Michael has been working in the image processing field for several years, including a couple of years managing and developing large image databases for an Australian government department. He currently works for TOWER Software, who manufacture a world leading EDMS and Records Management package named TRIM. Michael is also the developer of Panda, an open source PDF generation API, as well as being the maintainer of the comp.text.pdf USENET frequently asked questions document. You can contact Michael at mikal@stillhq.com.
TIFF is an extremely common, but quite complex raster image format. Libtiff is a standard implementation of the TIFF specification, which is free and works on many operating systems. This article discusses some of the pitfalls of TIFF, and guides the reader through use of the libtiff library. This article provides examples on how to use libtiff for your black and white imaging needs.
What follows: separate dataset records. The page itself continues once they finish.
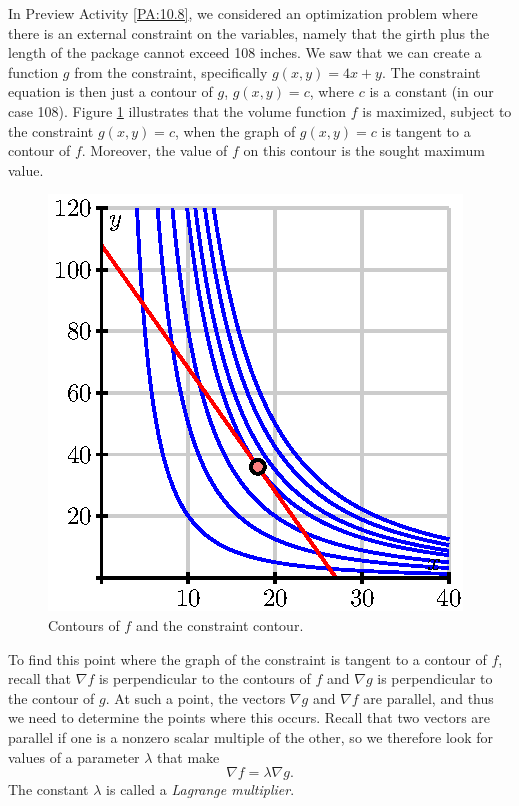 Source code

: In Preview Activity \ref{PA:10.8}, we considered an optimization problem where there is an external constraint on the variables, namely that the girth plus the length of the package cannot exceed 108 inches. We saw that we can create a function $g$ from the constraint, specifically $g(x,y) = 4x+y$.  The constraint equation is then just a contour of $g$, $g(x, y) = c$,  where $c$ is a constant (in our case 108). Figure \ref{F:10.8.Lagrange1} illustrates that the volume function $f$ is maximized, subject to the constraint $g(x, y) = c$, when the graph of $g(x, y) = c$ is tangent to a contour of $f$. Moreover, the value of $f$ on this contour is the sought maximum value.
\begin{figure}[h]
\begin{center}
  \includegraphics{figures/fig_10_8_postal_solution.eps}
\end{center}
\caption{Contours of $f$ and the constraint contour.}
\label{F:10.8.Lagrange1}
\end{figure}
To find this point where the graph of the constraint is tangent to a contour of $f$, recall that $\nabla f$ is perpendicular to the contours of $f$ and $\nabla g$ is perpendicular to the contour of $g$. At such a point, the vectors $\nabla g$ and $\nabla f$ are parallel, and thus we need to determine the points where this occurs. Recall that two vectors are parallel if one is a nonzero scalar multiple of the other, so we therefore look for values of a parameter $\lambda$ that make
\begin{equation}
\nabla f = \lambda \nabla g.\label{eq:10.8.Lagrange_ex1}
\end{equation}
The constant $\lambda$ is called a \emph{Lagrange multiplier}.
TIFF (Tagged Image File Format) is a raster image format which was originally produced by Adobe. Raster image formats are those which store the picture as a bitmap describing the state of pixels, as opposed to recording the length and locations of primatives such as lines and curves. Libtiff is one of the standard implementations of the TIFF specification, and is in wide use today because of its speed, power and easy source availability.
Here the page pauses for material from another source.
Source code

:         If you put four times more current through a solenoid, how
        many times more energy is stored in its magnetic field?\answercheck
This article focuses on black and white TIFF images, there isn't enough space in the article to cover color images as well. These will be covered in another article in a later edition of DeveloperWorks.
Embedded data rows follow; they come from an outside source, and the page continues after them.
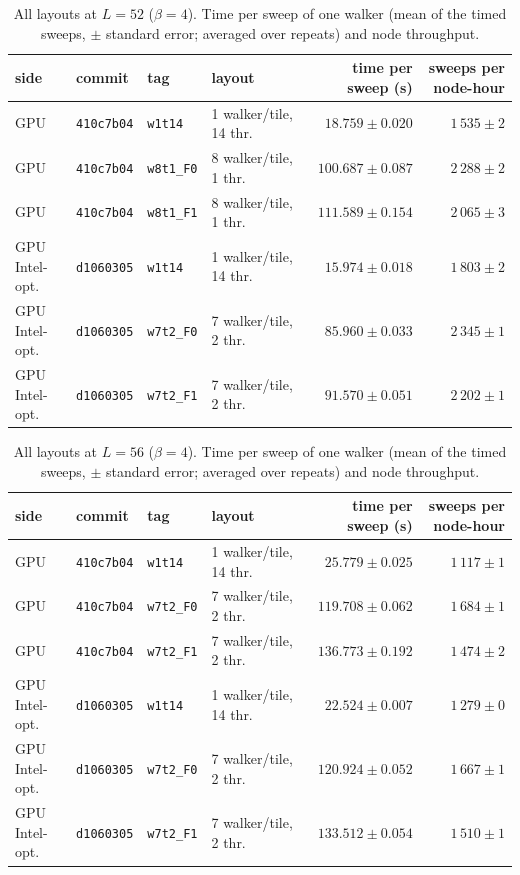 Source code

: \begin{table}[h]\centering\small
\caption{All layouts at $L=52$ ($\beta=4$). Time per sweep of one walker (mean of the timed sweeps, $\pm$ standard error; averaged over repeats) and node throughput.}
\begin{tabular}{@{}llllrr@{}}\toprule
side & commit & tag & layout & time per sweep (s) & sweeps per node-hour\\\midrule
GPU & \texttt{410c7b04} & \texttt{w1t14} & 1 walker/tile, 14 thr. & $18.759 \pm 0.020$ & $1\,535 \pm 2$\\
GPU & \texttt{410c7b04} & \texttt{w8t1\_F0} & 8 walker/tile, 1 thr. & $100.687 \pm 0.087$ & $2\,288 \pm 2$\\
GPU & \texttt{410c7b04} & \texttt{w8t1\_F1} & 8 walker/tile, 1 thr. & $111.589 \pm 0.154$ & $2\,065 \pm 3$\\
GPU Intel-opt. & \texttt{d1060305} & \texttt{w1t14} & 1 walker/tile, 14 thr. & $15.974 \pm 0.018$ & $1\,803 \pm 2$\\
GPU Intel-opt. & \texttt{d1060305} & \texttt{w7t2\_F0} & 7 walker/tile, 2 thr. & $85.960 \pm 0.033$ & $2\,345 \pm 1$\\
GPU Intel-opt. & \texttt{d1060305} & \texttt{w7t2\_F1} & 7 walker/tile, 2 thr. & $91.570 \pm 0.051$ & $2\,202 \pm 1$\\
\bottomrule\end{tabular}\end{table}
\begin{table}[h]\centering\small
\caption{All layouts at $L=56$ ($\beta=4$). Time per sweep of one walker (mean of the timed sweeps, $\pm$ standard error; averaged over repeats) and node throughput.}
\begin{tabular}{@{}llllrr@{}}\toprule
side & commit & tag & layout & time per sweep (s) & sweeps per node-hour\\\midrule
GPU & \texttt{410c7b04} & \texttt{w1t14} & 1 walker/tile, 14 thr. & $25.779 \pm 0.025$ & $1\,117 \pm 1$\\
GPU & \texttt{410c7b04} & \texttt{w7t2\_F0} & 7 walker/tile, 2 thr. & $119.708 \pm 0.062$ & $1\,684 \pm 1$\\
GPU & \texttt{410c7b04} & \texttt{w7t2\_F1} & 7 walker/tile, 2 thr. & $136.773 \pm 0.192$ & $1\,474 \pm 2$\\
GPU Intel-opt. & \texttt{d1060305} & \texttt{w1t14} & 1 walker/tile, 14 thr. & $22.524 \pm 0.007$ & $1\,279 \pm 0$\\
GPU Intel-opt. & \texttt{d1060305} & \texttt{w7t2\_F0} & 7 walker/tile, 2 thr. & $120.924 \pm 0.052$ & $1\,667 \pm 1$\\
GPU Intel-opt. & \texttt{d1060305} & \texttt{w7t2\_F1} & 7 walker/tile, 2 thr. & $133.512 \pm 0.054$ & $1\,510 \pm 1$\\
\bottomrule\end{tabular}\end{table}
Most file format specifications define some basic rules for the representation of the file. For instance, PNG (a compeditor to TIFF) documents are always big endian. TIFF doesn't mandate things like this though, here is a list of some of the seemingly basic things that it doesn't define:
The byte order -- big endian, or little endian
The fill order of the bit within the image bytes -- most significant bit first, or least significant
The meaning of a given pixel value for black and white -- is 0 black, or white?
...and so on
This means that creating a TIFF can be very easy, because it is rare to have to do any conversion of the data that you already have. It does mean, on the other hand, that being able to read in random tiffs created by other applications can be very hard -- you have to code for all these possible combinations in order to be reasonably certain of having a reliable product.
So how do you write an application which can read in all these different possible permutations of the TIFF format? The most important thing to remember is to never make assumptions about the format of the image data you are reading in.
The first thing I want to do is show you how to write a TIFF file out. We'll then get onto how to read a TIFF file back into your program.
It is traditional for bitmaps to be represented inside your code with an array of chars. This is because on most operating systems, a char maps well to one byte. In the block of code below, we will setup libtiff, and create a simple buffer which contains an image which we can then write out to disc.
#include <stdio.h>
#include <tiffio.h>
int
main (int argc, char *argv[])
{
char buffer[32 * 9];
} |
The code above is pretty simple. All you need to use libtiff is to include the tiffio.h header file. To compile this, use the command gcc foo.c -o foo -ltiff -lm. The -ltiff is a command which will include the library named libtiff, which needs to be in your library path. Once you have started specifing libraries explicitly, you also need to add -lm, which is the mathematics library. The char buffer that we have defined here is going to be our black and white image, so we should define one of those next...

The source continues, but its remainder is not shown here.